MySQL optimization of huge table

mysqloptimization

提问by lordstyx

I've been trying to get some speed improvements on a certain SELECT query. The situation is as follows: There is a (in my eyes) huge crossing table. It currently has about 20 million rows, but I expect this to grow alot. Based on this crossing table I need to create another table. To do so, I need to execute the following query:

我一直在尝试对某个 SELECT 查询进行一些速度改进。情况如下:有一个(在我眼中)巨大的交叉表。它目前有大约 2000 万行,但我预计这会增长很多。基于这个交叉表,我需要创建另一个表。为此,我需要执行以下查询:

SELECT hugeCrossingTable.field3, otherTable.field1, hugeCrossingTable.field2 * otherTable.field3 AS someName
FROM hugeCrossingTable 
INNER JOIN otherTable ON hugeCrossingTable.field1 = otherTable.field2

Now this currently results in about a million rows. I already have indexes on both the field1 in the 2 tables, but it still takes 18 minutes to finish.. I thought about splitting the table, but then I'd need to find a way on how to split the data, and since it's just a crossing table nothing comes to mind on how to do this.

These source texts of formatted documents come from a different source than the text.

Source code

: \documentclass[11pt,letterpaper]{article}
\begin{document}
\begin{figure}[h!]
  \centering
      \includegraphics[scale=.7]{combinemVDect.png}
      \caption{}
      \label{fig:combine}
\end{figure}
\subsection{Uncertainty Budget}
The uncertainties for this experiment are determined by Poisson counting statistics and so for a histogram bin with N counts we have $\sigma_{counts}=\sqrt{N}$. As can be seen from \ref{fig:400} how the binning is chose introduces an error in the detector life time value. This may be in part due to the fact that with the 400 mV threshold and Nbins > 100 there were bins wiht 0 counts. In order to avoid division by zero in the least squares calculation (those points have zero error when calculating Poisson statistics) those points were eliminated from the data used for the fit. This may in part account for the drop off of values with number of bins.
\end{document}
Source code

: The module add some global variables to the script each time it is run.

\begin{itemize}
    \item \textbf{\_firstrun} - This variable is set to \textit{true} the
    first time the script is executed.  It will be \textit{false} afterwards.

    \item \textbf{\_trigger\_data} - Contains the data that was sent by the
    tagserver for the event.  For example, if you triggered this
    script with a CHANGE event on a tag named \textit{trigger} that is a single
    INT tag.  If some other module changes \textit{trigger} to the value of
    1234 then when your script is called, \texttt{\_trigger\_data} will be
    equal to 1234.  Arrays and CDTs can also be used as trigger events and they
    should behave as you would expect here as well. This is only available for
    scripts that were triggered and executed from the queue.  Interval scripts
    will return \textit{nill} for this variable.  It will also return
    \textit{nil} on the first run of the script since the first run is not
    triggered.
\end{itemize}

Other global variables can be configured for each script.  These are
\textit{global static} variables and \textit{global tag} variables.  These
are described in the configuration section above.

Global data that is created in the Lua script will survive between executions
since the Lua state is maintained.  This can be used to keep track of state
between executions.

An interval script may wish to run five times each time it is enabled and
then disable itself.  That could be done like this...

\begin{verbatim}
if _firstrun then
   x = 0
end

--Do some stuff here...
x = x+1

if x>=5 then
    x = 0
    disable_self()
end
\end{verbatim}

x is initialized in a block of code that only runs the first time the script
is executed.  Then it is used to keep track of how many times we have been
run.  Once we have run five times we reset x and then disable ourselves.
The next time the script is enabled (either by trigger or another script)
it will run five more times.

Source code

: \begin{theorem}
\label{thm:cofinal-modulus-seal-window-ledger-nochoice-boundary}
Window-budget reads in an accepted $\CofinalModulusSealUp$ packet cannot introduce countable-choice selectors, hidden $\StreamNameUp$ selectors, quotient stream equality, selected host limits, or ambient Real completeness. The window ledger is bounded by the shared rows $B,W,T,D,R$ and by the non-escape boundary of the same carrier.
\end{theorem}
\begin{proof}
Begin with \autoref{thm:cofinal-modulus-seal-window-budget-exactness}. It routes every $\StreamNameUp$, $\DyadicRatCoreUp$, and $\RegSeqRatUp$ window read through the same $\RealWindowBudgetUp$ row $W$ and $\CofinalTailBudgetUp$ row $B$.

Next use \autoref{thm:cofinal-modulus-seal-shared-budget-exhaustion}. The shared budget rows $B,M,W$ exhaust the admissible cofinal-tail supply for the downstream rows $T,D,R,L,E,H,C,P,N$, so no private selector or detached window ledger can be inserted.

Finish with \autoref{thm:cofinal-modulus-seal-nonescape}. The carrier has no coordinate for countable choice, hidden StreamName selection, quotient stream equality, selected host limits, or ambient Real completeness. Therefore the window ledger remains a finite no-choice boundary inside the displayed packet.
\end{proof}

现在这目前导致大约一百万行。我已经在 2 个表中的两个 field1 上都有索引,但它仍然需要 18 分钟才能完成。只是一个交叉表没有想到如何做到这一点。

Any ideas on how this can be optimized?

关于如何优化的任何想法?

Thanks.

谢谢。

On request here's the create statement:

根据要求,这里是 create 语句:

CREATE TABLE  `hugeCrossingTable` (
  `field` int(11) NOT NULL,
  `field1` int(11) NOT NULL,
  `field2` double(10,5) DEFAULT NULL,
  `field3` int(4) DEFAULT NULL,
  KEY `field1` (`field1`)
) ENGINE=InnoDB DEFAULT CHARSET=latin1;

CREATE TABLE  `otherTable` (
  `field` int(10) unsigned NOT NULL AUTO_INCREMENT,
  `field1` int(10) unsigned NOT NULL,
  `field2` int(10) unsigned NOT NULL,
  `field3` decimal(5,2) NOT NULL,
  PRIMARY KEY (`field`)
) ENGINE=InnoDB AUTO_INCREMENT=1 DEFAULT CHARSET=latin1;

And the explain output:

和解释输出:

id, select_type, table              , type , possible_keys, key     , key_len, ref                , rows, Extra
1 , 'SIMPLE'   , 'otherTable'       , 'ALL', ''           , ''      , ''     , ''                 , 294 , ''
1 , 'SIMPLE'   , 'hugeCrossingTable', 'ref', 'field1'     , 'field1', '4'    , 'otherTable.field2', 69  , 'Using where'

回答by Jon Black

Here are some innodb examples that work on large tables of approx. 60 to 500 million rows that demonstrate the advantages of a well designed innodb table and how best to use clustered indexes (only available with innodb)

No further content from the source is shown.